Presented By O’Reilly and Intel AI
Put AI to work
8-9 Oct 2018: Training
9-11 Oct 2018: Tutorials & Conference
London, UK

DragonFly+: An FPGA-based quad-camera visual SLAM system for autonomous vehicles

Shaoshan Liu (PerceptIn)
14:35–15:15 Wednesday, 10 October 2018
Implementing AI
Location: Westminster Suite
Secondary topics:  Edge computing and Hardware

Prerequisite knowledge

What you'll learn

  • Learn how PerceptIn built specialized processors for autonomous driving


In recent years, autonomous driving has become quite a popular topic in the research community, industry, and even the press.
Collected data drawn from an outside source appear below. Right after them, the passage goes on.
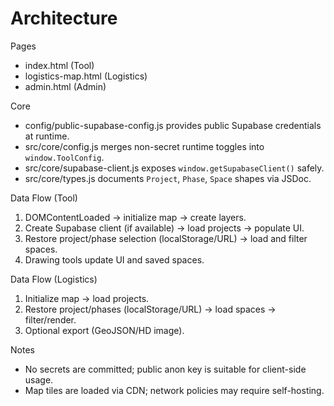 # Architecture

Pages
- index.html (Tool)
- logistics-map.html (Logistics)
- admin.html (Admin)

Core
- config/public-supabase-config.js provides public Supabase credentials at runtime.
- src/core/config.js merges non-secret runtime toggles into `window.ToolConfig`.
- src/core/supabase-client.js exposes `window.getSupabaseClient()` safely.
- src/core/types.js documents `Project`, `Phase`, `Space` shapes via JSDoc.

Data Flow (Tool)
1. DOMContentLoaded → initialize map → create layers.
2. Create Supabase client (if available) → load projects → populate UI.
3. Restore project/phase selection (localStorage/URL) → load and filter spaces.
4. Drawing tools update UI and saved spaces.

Data Flow (Logistics)
1. Initialize map → load projects.
2. Restore project/phases (localStorage/URL) → load spaces → filter/render.
3. Optional export (GeoJSON/HD image).

Notes
- No secrets are committed; public anon key is suitable for client-side usage.
- Map tiles are loaded via CDN; network policies may require self-hosting.
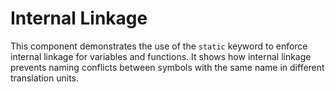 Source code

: # Internal Linkage

This component demonstrates the use of the `static` keyword to enforce internal linkage for variables and functions. It
shows how internal linkage prevents naming conflicts between symbols with the same name in different translation units.
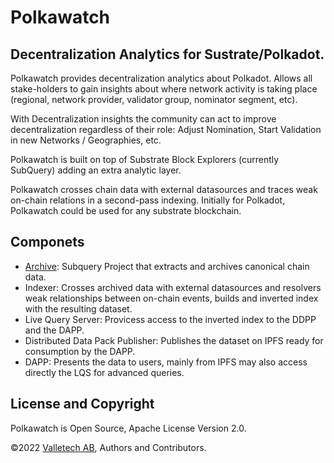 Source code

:# Polkawatch

## Decentralization Analytics for Sustrate/Polkadot.

Polkawatch provides decentralization analytics about Polkadot. Allows all stake-holders to gain insights about where network activity is taking place (regional, network provider, validator group, nominator segment, etc).

With Decentralization insights the community can act to improve decentralization regardless of their role: Adjust Nomination, Start Validation in new Networks / Geographies, etc.

Polkawatch is built on top of Substrate Block Explorers (currently SubQuery) adding an extra analytic layer.

Polkawatch crosses chain data with external datasources and traces weak on-chain relations in a second-pass indexing. Initially for Polkadot, Polkawatch could be used for any substrate blockchain.

## Componets

- [Archive](./packages/archive/Readme.md): Subquery Project that extracts and archives canonical chain data.
- Indexer: Crosses archived data with external datasources and resolvers weak relationships between on-chain events, builds and inverted index with the resulting dataset.
- Live Query Server: Provicess access to the inverted index to the DDPP and the DAPP.
- Distributed Data Pack Publisher: Publishes the dataset on IPFS ready for consumption by the DAPP.
- DAPP: Presents the data to users, mainly from IPFS may also access directly the LQS for advanced queries.

## License and Copyright

Polkawatch is Open Source, Apache License Version 2.0. 

©2022 [Valletech AB](https://valletech.eu), Authors and Contributors.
Nonetheless, the large-scale adoption of autonomous vehicles is meeting affordability problems. The major contributors to the high cost of autonomous vehicles include lidar sensors, which cost over $80,000 per unit, and computing systems, which cost over $20,000 each.

Shaoshan Liu explains how PerceptIn built a reliable autonomous vehicle, the DragonFly car, for under $10,000. The car was built for low-speed scenarios, such as university campuses, industrial parks, and areas with limited traffic. PerceptIn’s approach starts with low-speed to ensure safety, thus allowing immediate deployment. With technology improvements and with the benefit of accumulated experience, high-speed scenarios will be envisioned, ultimately having the vehicle’s performance equal that of a human driver in any driving scenario.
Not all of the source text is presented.